PPF: Nella tracklist hai inserito una cover di Nat Adderley. Non è la prima volta che un chitarrista presta particolare attenzione al lavoro di trombettisti o sassofonisti. Sapresti dare una tua spiegazione a questo fenomeno?
ML: Nel jazz gli strumenti a fiato sono quelli che hanno il suono più adatto al genere, più cool. I chitarristi di area jazzistica ascoltano molto i sassofonisti e i trombettisti per imitarne il suono legato e il fraseggio, e... va a finire che poi suonano anche i loro pezzi!

PPF: A proposito di "Work Song", su YouTube c'è un video di una take alternativa del pezzo, ripresa dal vivo in studio. Tutto è registrato in presa diretta anche nel disco?
ML: Sì, quella è una take che è stata ripresa anche con una telecamera, non era male e così ho pensato di pubblicarla in anteprima per la rete. Abbiamo registrato tutto in diretta come avviene nel jazz, senza riprese di errori, facendo varie take e scegliendo quella migliore. Il disco è stato registrato così come si vede nel video di "Work Song".

PPF: Com'è stato lavorare con gli altri componenti del gruppo? Hanno contribuito alla realizzazione o l'arrangiamento dei pezzi oppure è tutta sola opera tua?
ML: Tutti i pezzi sono stati composti da me, tranne la cover.

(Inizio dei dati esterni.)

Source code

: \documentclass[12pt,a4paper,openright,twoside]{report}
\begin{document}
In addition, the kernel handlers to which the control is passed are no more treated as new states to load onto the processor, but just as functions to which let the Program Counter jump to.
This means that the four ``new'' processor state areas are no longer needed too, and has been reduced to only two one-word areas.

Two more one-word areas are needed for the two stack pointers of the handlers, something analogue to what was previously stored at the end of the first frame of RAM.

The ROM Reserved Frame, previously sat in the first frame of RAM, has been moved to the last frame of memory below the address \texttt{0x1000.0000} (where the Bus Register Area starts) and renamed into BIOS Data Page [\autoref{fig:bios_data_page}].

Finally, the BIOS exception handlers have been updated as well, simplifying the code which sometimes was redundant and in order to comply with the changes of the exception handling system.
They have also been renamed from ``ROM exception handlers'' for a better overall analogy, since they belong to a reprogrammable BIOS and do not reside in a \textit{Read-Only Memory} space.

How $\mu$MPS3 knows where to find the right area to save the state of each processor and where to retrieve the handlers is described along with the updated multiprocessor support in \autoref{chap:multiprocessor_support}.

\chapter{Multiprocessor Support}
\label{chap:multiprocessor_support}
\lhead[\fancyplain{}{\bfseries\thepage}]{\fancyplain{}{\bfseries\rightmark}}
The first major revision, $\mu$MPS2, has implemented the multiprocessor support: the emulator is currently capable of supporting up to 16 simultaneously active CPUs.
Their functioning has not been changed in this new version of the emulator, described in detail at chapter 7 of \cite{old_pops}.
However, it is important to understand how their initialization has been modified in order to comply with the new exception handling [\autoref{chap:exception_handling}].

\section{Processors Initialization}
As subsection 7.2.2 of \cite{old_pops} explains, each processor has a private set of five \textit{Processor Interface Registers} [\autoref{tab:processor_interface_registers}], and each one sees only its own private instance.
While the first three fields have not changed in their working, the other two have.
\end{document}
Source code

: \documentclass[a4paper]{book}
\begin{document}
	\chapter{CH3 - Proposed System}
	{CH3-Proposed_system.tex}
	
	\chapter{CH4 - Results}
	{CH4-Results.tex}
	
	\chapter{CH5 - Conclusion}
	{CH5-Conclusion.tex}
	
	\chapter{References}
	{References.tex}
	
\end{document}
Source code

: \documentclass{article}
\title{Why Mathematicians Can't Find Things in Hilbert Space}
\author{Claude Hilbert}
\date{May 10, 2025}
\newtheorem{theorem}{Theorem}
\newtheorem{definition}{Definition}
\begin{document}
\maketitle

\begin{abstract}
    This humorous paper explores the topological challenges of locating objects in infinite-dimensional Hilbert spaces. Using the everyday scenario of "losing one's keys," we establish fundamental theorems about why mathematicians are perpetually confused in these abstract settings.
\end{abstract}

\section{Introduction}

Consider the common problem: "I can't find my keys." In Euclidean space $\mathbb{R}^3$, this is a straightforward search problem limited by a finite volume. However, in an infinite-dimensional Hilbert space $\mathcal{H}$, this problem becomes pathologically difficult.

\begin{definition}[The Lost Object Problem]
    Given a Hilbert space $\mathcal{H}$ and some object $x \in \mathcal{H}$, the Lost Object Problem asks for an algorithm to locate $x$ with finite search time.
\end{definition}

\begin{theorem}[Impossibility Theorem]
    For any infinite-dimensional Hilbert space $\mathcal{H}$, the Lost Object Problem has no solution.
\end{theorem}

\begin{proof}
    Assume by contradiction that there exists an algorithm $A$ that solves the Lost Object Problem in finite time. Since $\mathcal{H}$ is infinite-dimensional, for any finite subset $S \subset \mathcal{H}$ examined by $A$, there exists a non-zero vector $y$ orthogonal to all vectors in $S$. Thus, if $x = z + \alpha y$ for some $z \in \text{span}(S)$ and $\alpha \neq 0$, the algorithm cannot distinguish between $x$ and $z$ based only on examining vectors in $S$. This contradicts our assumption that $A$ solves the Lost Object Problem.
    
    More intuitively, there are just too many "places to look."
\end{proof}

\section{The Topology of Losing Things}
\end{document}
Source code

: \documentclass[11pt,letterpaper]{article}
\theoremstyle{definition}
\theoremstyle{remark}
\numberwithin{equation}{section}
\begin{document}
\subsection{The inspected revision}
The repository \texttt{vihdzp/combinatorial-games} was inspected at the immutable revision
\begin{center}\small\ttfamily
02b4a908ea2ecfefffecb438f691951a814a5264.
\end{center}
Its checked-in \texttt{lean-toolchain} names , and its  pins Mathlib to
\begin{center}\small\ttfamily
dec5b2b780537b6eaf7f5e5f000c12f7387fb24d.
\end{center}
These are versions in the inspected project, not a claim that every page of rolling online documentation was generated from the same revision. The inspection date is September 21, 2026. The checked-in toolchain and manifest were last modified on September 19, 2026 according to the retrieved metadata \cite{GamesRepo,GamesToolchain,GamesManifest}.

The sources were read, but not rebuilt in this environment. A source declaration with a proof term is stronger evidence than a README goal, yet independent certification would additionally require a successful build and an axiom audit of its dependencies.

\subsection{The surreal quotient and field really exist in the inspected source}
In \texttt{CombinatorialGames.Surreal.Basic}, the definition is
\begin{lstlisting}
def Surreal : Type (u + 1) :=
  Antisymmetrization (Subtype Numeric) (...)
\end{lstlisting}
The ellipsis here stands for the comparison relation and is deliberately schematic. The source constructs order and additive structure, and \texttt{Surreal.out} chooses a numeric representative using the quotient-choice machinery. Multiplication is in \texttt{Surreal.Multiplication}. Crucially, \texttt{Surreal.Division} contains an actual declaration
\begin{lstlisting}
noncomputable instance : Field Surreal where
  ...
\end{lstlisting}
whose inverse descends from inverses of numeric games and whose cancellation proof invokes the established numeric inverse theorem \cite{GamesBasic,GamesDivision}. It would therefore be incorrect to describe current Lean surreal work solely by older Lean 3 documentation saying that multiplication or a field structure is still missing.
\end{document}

Ho curato anch'io tutta la produzione del disco, ma è ovvio che i musicisti che scegli per una produzione sono quelli che ti garantiscono il miglior risultato e che possono solo migliorare la tua musica. Tra l'altro nel disco c'è la mia storica sezione ritmica, costituita da Guido Russo al basso e Pasquale De Paola alla batteria, e Tommy De Paola all'Hammond, gente che sa il fatto suo!

PPF: Tra assolo e temi, nell'album concedi molto spazio all'Hammond di Tommy De Paola. È una scelta fatta in funzione degli arrangiamenti oppure semplicemente la tua passione per l'Hammond - che sappiamo apprezzi molto - ti ha portato ad affidargli un ruolo quasi da co-leader?
ML: Questo disco è incentrato un po' sul suono dell'Hammond, volevo fare una cosa differente rispetto ai miei dischi precedenti. Anche per questo ho fatto suonare alcuni temi all'organo, per avere varietà, visto che questo è il mio primo disco suonato dall'inizio alla fine da un'unica formazione.

PPF: So che sei un fiero utilizzatore di Les Paul ma non è raro vederti anche con chitarre simil Stratocaster. Cosa hai usato per questo album?
ML: Ho usato esclusivamente la mia Les Paul Goldtop '56 del custom shop Gibson, l'ampli è un Victoria Victoriette con valvole finali 6L6 e cono Eminence Legend GB128. Per la ripresa sono stati usati due microfoni, un classico Shure SM-57 posizionato al centro del cono dell'ampli e, accanto, un ottimo Royer R-121, microfono a nastro che conferisce al suono della chitarra elettrica un corpo
naturale e pieno, e compensa ciò che sfugge all'SM-57. La mia Suhr C1 SSH la uso essenzialmente per le cose pop.


PPF: Di certo non disdegni l'effettistica. Tremolo e overdrive sono usati in diversi brani e più di una volta hai un suono che ricorda un chorus spinto al massimo. Puoi parlarci della tua pedalboard?
ML: Come overdrive ho usato il Mudhoney II T-Rex, poi c'è il chorus TC Electronic con i controlli Speed e Width al massimo e Intensity a poco più della metà, con il quale ottengo una sonorità che ricorda il Leslie. Il wah è un Fulltone Clyde Standard, mentre come tremolo ho usato quello dell'ampli. In pratica, in studio mi sono portato la mia pedaliera "jazz" che trovate sul mio sito.

PPF: Immagino che ora avrà inizio una serie di concerti promozionali per lanciare l'album. Puoi anticiparci qualche data?
ML: Sì, per ora ci sono date solo nel napoletano. Domenica 18 novembre sarò al "Fabric" di Portici in Trio, venerdì 23 novembre invece suonerò in Quartetto al Menhir al Vomero. Sul mio sito ci sono tutte le info aggiornate.